Simply put, UDDI is a Web-based distributed directory that enables businesses to list themselves on the Internet and discover each other, similar to a traditional phone books yellow and white pages. The UDDI registry is both a white pages business directory and a technical specifications library.
Touted at the Web Services on Wall Street conference in New York, UDDI 3.0.2 defines a standard method for publishing and discovering services and components in a SOA (service-oriented architecture). The standard provides a mechanism for creating a registry of Web services as well as a way to affiliate registries and define relationships among a number of different registries, OASIS officials said.
Other features in Version 3.0.2 include support for digital signatures and combining multi-step queries into a single, complex query.
Patrick Gannon, president and CEO of Boston-based OASIS, said the next version of UDDI, which an OASIS technical committee is now working on, will feature taxonomy management and query enhancements, including semantic search, range-based query, and Boolean query operations, information model, and generalized bindings.
“The V3 spec provides an open, standardized approach to ensure widely interoperable communication,” Gannon said.
Other Version 3.0.2 features include publisher-assigned keys, subscription APIs, information model improvements and extended discovery features.
However, some attendees at the conference were lukewarm on UDDI.
Speaking at the event, John Davies, vice president at JPMorgan Chase & Co., of New York., and head of technical architecture for prime brokerage, said, “UDDI is good in some uses, but not in the investment bank. Its about as relevant as 19th century gardening techniques or lead piping standards.”
Still, vendors saw a place for the standard, especially in the areas of security and access.
“UDDI continues to serve an important role in the deployment of services-oriented architectures”, said Karla Norsworthy, vice president of software standards at IBM, in a statement.
“IBM will extend support for UDDI Version 3 in the WebSphere Application Server. The security enhancements in UDDI combined with the industry leading enterprise capabilities in WebSphere will be especially important for customers using UDDI to improve reuse and simplify discovery of Web services across their IT infrastructure.”

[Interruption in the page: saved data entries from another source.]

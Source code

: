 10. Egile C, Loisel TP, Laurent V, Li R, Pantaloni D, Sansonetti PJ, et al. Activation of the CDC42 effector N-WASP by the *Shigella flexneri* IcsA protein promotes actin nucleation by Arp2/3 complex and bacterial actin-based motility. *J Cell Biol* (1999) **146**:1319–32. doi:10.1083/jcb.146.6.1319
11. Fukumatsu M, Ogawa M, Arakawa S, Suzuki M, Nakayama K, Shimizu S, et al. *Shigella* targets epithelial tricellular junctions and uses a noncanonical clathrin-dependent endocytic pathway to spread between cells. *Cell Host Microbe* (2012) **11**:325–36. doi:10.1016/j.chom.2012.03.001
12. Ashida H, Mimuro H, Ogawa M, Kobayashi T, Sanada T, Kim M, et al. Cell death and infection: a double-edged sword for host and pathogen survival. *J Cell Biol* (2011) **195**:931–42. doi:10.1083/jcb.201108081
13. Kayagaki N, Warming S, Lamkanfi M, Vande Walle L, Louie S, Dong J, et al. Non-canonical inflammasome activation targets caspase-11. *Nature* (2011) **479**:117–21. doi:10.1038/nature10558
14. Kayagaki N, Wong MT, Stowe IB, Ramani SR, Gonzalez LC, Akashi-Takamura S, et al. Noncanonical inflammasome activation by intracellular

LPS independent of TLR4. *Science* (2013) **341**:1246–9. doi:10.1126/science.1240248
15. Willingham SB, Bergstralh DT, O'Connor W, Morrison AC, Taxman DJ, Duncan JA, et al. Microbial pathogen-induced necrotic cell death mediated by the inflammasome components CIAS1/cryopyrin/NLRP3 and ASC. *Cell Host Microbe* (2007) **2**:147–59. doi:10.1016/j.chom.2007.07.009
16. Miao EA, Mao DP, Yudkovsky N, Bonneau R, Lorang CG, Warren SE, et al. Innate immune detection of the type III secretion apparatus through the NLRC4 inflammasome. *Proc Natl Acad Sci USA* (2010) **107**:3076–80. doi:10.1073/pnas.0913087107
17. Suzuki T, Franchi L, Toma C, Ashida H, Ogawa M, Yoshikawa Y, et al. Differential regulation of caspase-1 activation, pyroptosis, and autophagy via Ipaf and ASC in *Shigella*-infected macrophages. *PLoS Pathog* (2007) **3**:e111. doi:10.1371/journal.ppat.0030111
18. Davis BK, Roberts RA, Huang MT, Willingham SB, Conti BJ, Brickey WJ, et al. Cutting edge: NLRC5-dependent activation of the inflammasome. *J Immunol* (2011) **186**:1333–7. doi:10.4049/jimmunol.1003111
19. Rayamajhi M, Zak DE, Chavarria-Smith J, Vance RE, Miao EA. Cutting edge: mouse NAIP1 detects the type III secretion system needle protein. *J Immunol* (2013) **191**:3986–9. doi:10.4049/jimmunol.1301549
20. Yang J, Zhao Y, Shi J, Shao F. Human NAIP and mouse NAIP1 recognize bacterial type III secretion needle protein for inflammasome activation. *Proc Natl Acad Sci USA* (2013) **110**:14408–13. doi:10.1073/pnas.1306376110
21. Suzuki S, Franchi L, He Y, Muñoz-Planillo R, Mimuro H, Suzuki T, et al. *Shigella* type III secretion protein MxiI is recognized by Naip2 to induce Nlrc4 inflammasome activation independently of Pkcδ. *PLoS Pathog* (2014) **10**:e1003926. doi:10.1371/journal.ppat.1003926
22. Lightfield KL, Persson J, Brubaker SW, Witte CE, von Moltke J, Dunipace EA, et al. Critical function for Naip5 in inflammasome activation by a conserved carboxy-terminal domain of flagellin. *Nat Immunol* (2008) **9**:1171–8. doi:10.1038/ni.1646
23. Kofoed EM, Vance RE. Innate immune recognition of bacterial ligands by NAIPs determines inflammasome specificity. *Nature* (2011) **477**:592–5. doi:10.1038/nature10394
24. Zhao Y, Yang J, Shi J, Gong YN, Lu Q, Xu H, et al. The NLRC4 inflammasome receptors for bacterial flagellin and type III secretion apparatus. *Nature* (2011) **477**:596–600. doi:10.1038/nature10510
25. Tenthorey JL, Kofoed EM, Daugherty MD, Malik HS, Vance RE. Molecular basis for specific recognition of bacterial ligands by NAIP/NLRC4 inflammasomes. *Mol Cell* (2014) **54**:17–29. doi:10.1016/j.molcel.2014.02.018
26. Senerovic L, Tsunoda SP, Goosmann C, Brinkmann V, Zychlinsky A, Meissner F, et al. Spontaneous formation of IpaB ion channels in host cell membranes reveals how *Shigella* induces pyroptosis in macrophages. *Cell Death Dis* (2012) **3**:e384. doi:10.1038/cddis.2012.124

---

“UDDI is doing for server-to-server communication what DNS [Domain Name Service] did for the Internet, by making it much easier and cheaper to connect and stay connected to services,” said Eugene Kuznetsov, chairman and chief technical officer of Cambridge, Mass.-based DataPower Technology Inc., in a statement. “DataPower customers see the combination of application-aware networking and UDDI as the cornerstone of SOA.”